:: Task instructions ::
If a line in the data below contains "linear", copy it.
*** Block opens ***
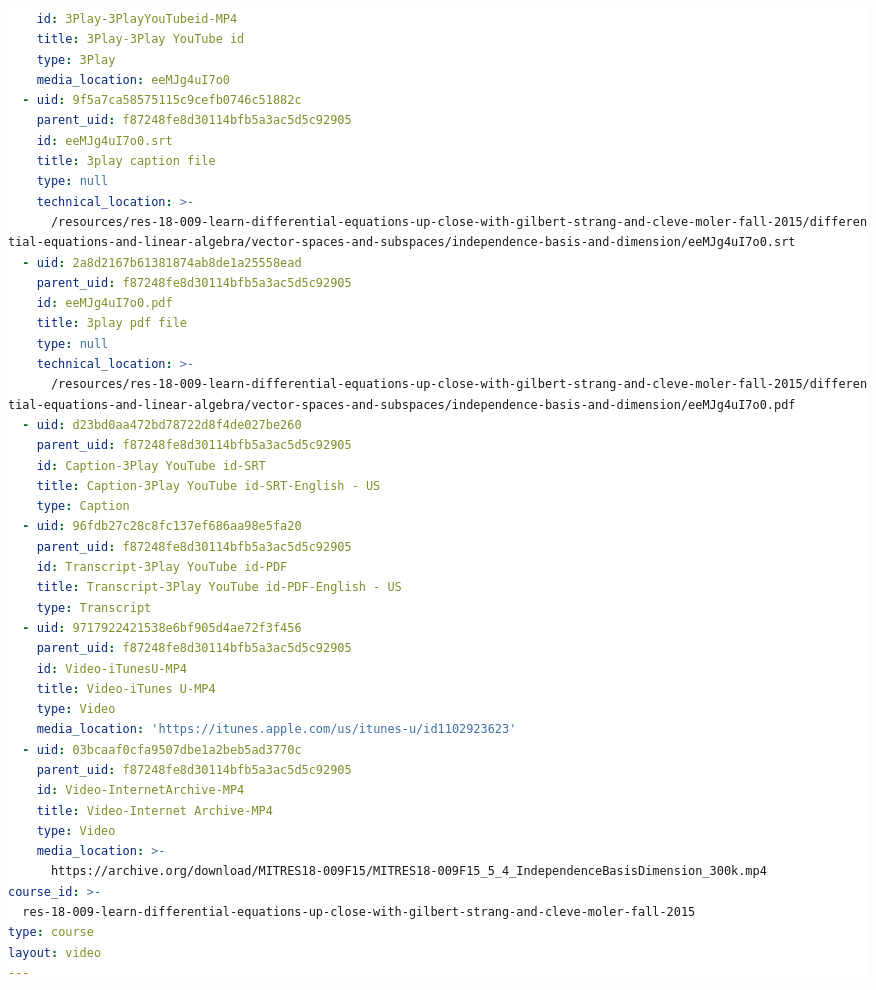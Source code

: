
 ```yaml
    id: 3Play-3PlayYouTubeid-MP4
    title: 3Play-3Play YouTube id
    type: 3Play
    media_location: eeMJg4uI7o0
  - uid: 9f5a7ca58575115c9cefb0746c51882c
    parent_uid: f87248fe8d30114bfb5a3ac5d5c92905
    id: eeMJg4uI7o0.srt
    title: 3play caption file
    type: null
    technical_location: >-
      /resources/res-18-009-learn-differential-equations-up-close-with-gilbert-strang-and-cleve-moler-fall-2015/differential-equations-and-linear-algebra/vector-spaces-and-subspaces/independence-basis-and-dimension/eeMJg4uI7o0.srt
  - uid: 2a8d2167b61381874ab8de1a25558ead
    parent_uid: f87248fe8d30114bfb5a3ac5d5c92905
    id: eeMJg4uI7o0.pdf
    title: 3play pdf file
    type: null
    technical_location: >-
      /resources/res-18-009-learn-differential-equations-up-close-with-gilbert-strang-and-cleve-moler-fall-2015/differential-equations-and-linear-algebra/vector-spaces-and-subspaces/independence-basis-and-dimension/eeMJg4uI7o0.pdf
  - uid: d23bd0aa472bd78722d8f4de027be260
    parent_uid: f87248fe8d30114bfb5a3ac5d5c92905
    id: Caption-3Play YouTube id-SRT
    title: Caption-3Play YouTube id-SRT-English - US
    type: Caption
  - uid: 96fdb27c28c8fc137ef686aa98e5fa20
    parent_uid: f87248fe8d30114bfb5a3ac5d5c92905
    id: Transcript-3Play YouTube id-PDF
    title: Transcript-3Play YouTube id-PDF-English - US
    type: Transcript
  - uid: 9717922421538e6bf905d4ae72f3f456
    parent_uid: f87248fe8d30114bfb5a3ac5d5c92905
    id: Video-iTunesU-MP4
    title: Video-iTunes U-MP4
    type: Video
    media_location: 'https://itunes.apple.com/us/itunes-u/id1102923623'
  - uid: 03bcaaf0cfa9507dbe1a2beb5ad3770c
    parent_uid: f87248fe8d30114bfb5a3ac5d5c92905
    id: Video-InternetArchive-MP4
    title: Video-Internet Archive-MP4
    type: Video
    media_location: >-
      https://archive.org/download/MITRES18-009F15/MITRES18-009F15_5_4_IndependenceBasisDimension_300k.mp4
course_id: >-
  res-18-009-learn-differential-equations-up-close-with-gilbert-strang-and-cleve-moler-fall-2015
type: course
layout: video
---
```

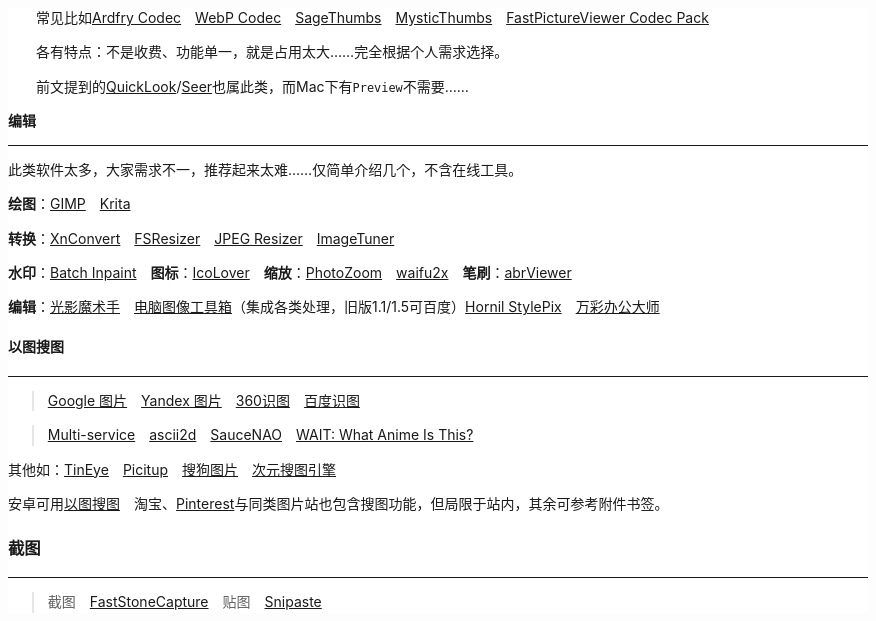 　　常见比如[Ardfry Codec](http://www.epinv.com/post/3149.html)　[WebP Codec](https://www.free-codecs.com/download/webp_codec.htm)　[SageThumbs](https://sourceforge.net/projects/sagethumbs/)　[MysticThumbs](http://www.epinv.com/post/5681.html)　[FastPictureViewer Codec Pack](https://www.52pojie.cn/thread-646965-1-1.html)

　　各有特点：不是收费、功能单一，就是占用太大……完全根据个人需求选择。

　　前文提到的[QuickLook](https://github.com/QL-Win/QuickLook)/[Seer](https://sourceforge.net/projects/ccseer/)也属此类，而Mac下有`Preview`不需要……



**编辑**

------

此类软件太多，大家需求不一，推荐起来太难……仅简单介绍几个，不含在线工具。

**绘图**：[GIMP](https://www.gimp.org/)　[Krita](https://krita.org/es/)　

**转换**：[XnConvert](https://www.xnview.com/en/xnconvert/)　[FSResizer](http://www.faststone.org)　[JPEG Resizer](http://www.onlinedown.net/soft/28814.htm)　[ImageTuner](http://www.glorylogic.com/image-tuner.html)　

**水印**：[Batch Inpaint](http://www.pc6.com/softview/SoftView_104665.html)　**图标**：[IcoLover](https://www.52pojie.cn/thread-643227-1-1.html)　**缩放**：[PhotoZoom](https://masuit.com/177)　[waifu2x](http://waifu2x.udp.jp/index.zh-CN.html)　**笔刷**：[abrViewer](https://sourceforge.net/projects/abrviewer/)　

**编辑**：[光影魔术手](http://www.neoimaging.cn/)　[电脑图像工具箱](http://www.hao828.com/html/?1456.html)（集成各类处理，旧版1.1/1.5可百度）[Hornil StylePix](https://www.lanzous.com/i3ery5i)　[万彩办公大师](http://www.wofficebox.com/)



#### 以图搜图

------

> [Google 图片](https://www.google.com/imghp?hl=en&tab=wi&ei=-e4jU-nNAeWBiQeUo4GQBA&ved=0CAQQqi4oAg)　[Yandex 图片](https://yandex.com/images/)　[360识图](http://st.so.com/)　[百度识图](http://stu.baidu.com/)

> [Multi-service](http://www.iqdb.org/)　[ascii2d](http://www.ascii2d.net/imagesearch)　[SauceNAO](http://saucenao.com/)　[WAIT: What Anime Is This?](https://trace.moe/)

其他如：[TinEye](http://www.tineye.com/)　[Picitup](http://www.picitup.com/)　[搜狗图片](http://pic.sogou.com/#)　[次元搜图引擎](https://img.ciyuan.bi/)

安卓可用[以图搜图](https://www.coolapk.com/apk/rikka.searchbyimage)　淘宝、[Pinterest](https://www.pinterest.com/)与同类图片站也包含搜图功能，但局限于站内，其余可参考附件书签。





### 截图

------

> 截图　[FastStoneCapture](http://blog.sina.com.cn/s/blog_89a729a40102wjwk.html)　贴图　[Snipaste](https://zh.snipaste.com/)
*** Block closes ***
:: Solved problem ::
      /resources/res-18-009-learn-differential-equations-up-close-with-gilbert-strang-and-cleve-moler-fall-2015/differential-equations-and-linear-algebra/vector-spaces-and-subspaces/independence-basis-and-dimension/eeMJg4uI7o0.srt
      /resources/res-18-009-learn-differential-equations-up-close-with-gilbert-strang-and-cleve-moler-fall-2015/differential-equations-and-linear-algebra/vector-spaces-and-subspaces/independence-basis-and-dimension/eeMJg4uI7o0.pdf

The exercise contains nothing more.